The first level has you piloting a speeder in the Battle of Hoth, facing four increasingly difficult waves of Imperial forces. You even get a chance to trip up AT-ATs with a tow cable, which is the first time you could do this in a Star Wars game. In fact, this level was so popular that it led to the creation of the Rogue Squadron game, which remains one of my favorites. The only weird thing is that, despite destroying all Imperial forces sent against you, the shield generator is still destroyed through the power of plot.

A later level has you chasing speeder bikes through a city and out into a canyon, and while I found the controls for the swoop to be very sensitive and difficult to control, it has the potential to be a lot of fun once you've gotten a handle on them. Also, I remember this being the hardest level for me when I played it years ago, so finally getting it and successfully pushing enemy speeder bikes into walls and such was a great experience.

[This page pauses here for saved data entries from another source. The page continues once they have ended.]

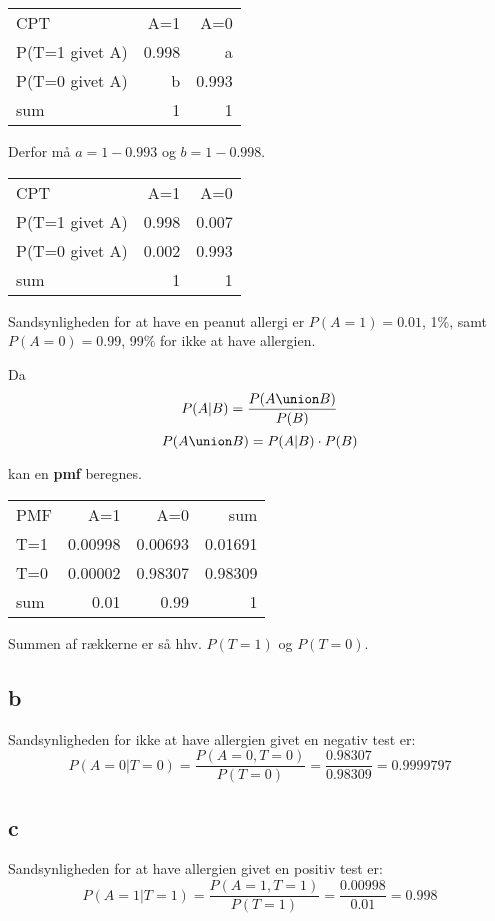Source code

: \documentclass[11pt]{article}
\begin{document}
\begin{center}
\begin{tabular}{lrr}
CPT & A=1 & A=0\\
P(T=1 givet A) & 0.998 & a\\
P(T=0 givet A) & b & 0.993\\
sum & 1 & 1\\
\end{tabular}
\end{center}

Derfor må \(a = 1-0.993\) og \(b=1-0.998\).

\begin{center}
\begin{tabular}{lrr}
CPT & A=1 & A=0\\
P(T=1 givet A) & 0.998 & 0.007\\
P(T=0 givet A) & 0.002 & 0.993\\
sum & 1 & 1\\
\end{tabular}
\end{center}

Sandsynligheden for at have en peanut allergi er \(P(A = 1) = 0.01\), 1\%,
samt \(P(A = 0) = 0.99\), 99\% for ikke at have allergien.

Da
\[P(A|B) = \frac{P(A \union B)}{P(B)}\]
\[P(A \union B) = P(A|B)\cdot P(B)\]

kan en \textbf{pmf} beregnes.

\begin{center}
\begin{tabular}{lrrr}
PMF & A=1 & A=0 & sum\\
T=1 & 0.00998 & 0.00693 & 0.01691\\
T=0 & 0.00002 & 0.98307 & 0.98309\\
sum & 0.01 & 0.99 & 1\\
\end{tabular}
\end{center}

Summen af rækkerne er så hhv. \(P(T=1)\) og \(P(T=0)\).
\subsection*{b}
\label{sec:org874a91e}
Sandsynligheden for ikke at have allergien givet en negativ test er:
\[P(A=0|T=0)=\frac{P(A=0,T=0)}{P(T=0)}=\frac{0.98307}{0.98309}= 0.9999797\]
\subsection*{c}
\label{sec:org5db15a6}
Sandsynligheden for at have allergien givet en positiv test er:
\[P(A=1|T=1)=\frac{P(A=1,T=1)}{P(T=1)}=\frac{0.00998}{0.01}= 0.998\]
\end{document}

The foot levels are, on the whole, less interesting. If you take your time, attack enemies as soon as you can see them, and make sure to grab health pick ups, there's little challenge to them. The exception is the high speed train level running through the Ord Mantell junkyard, where you have to leap from car to car as you run through a landscape littered with the detritus of the Empire. The floaty controls make it more difficult than it strictly needs to be, but it's still a fast paced, intense experience that contrasts nicely with the other foot levels.

Each foot level has one or more bosses, and these represet a real challenge. You'll need to learn and respond to their patterns if you want to stand a chance of surviving, let alone defeating them. It's immensely satisfying the first time you bring down an AT-ST without damage, too, and the challenge only grows from there. You end up facing two of the bounty hunters from Empire Strikes Back, two different combat droids, and a giant sewer monster the size of a building.

The game is also short, with only ten levels in total. This is something of a mixed bag on its own, since while it means that you can get through the game in a few hours of dedicated play, it also means that it doesn't overstay its welcome.

That said, Shadows of the Empire does offer you reasons to go back and replay each level, since there's a number of Challenge Points hidden in them, and it can take some real thorough exploration to get them all. Also, your starting lives on a level depends on how you did on the previous one, so the fewer times you die and the more Challenge Points you collect, the more you'll have for the next level. This can help make some of the later levels easier, too.


Shadows of the Empire has an excellent soundtrack, and consists of tracks taken from the films with new ones composed specifically for Shadows of the Empire. They're all well suited for the levels they appear in, and help set the mood of each appropriately.


I've left this for last because, while Shadows of the Empire does have a story, it's fairly thin. The player character, Dash Rendar, is essentially meant to be a cooler stand-in for Han Solo while the latter is frozen in carbonite following the events of Empire Strikes Back. There's also glimpses of a plot by the crime lord Prince Xizor to kill Luke Skywalker and discredit Darth Vader in the eyes of the emperor, but it comes up so briefly that it's hard to make sense of what he's trying to do.

Also, there's a weird moment where you chase down and defat Boba Fett, the bounty hunter that takes Han Solo to Jaba the Hutt. But because the canon requires that Han get to Jabba's palace, Fett somehow gets away with the aid of local Imperial forces. Oh well.


So, would I recommend this game to people? The answer is, unfortunately, an unequivocal no. Between the dated graphics, quirky controls, generally lackluster levels, and excuse of a story, Shadows of the Empire has little to offer today. If you played the game and want to revisit it, or if you want to see a glimpse into this era of Star Wars game design, it might be worth a quick playthrough. But otherwise, there are better games, both in the action/FPS genre and in Star Wars in general.

However, there's some interesting moments and ideas in the game, and I plan to make use of them in the future.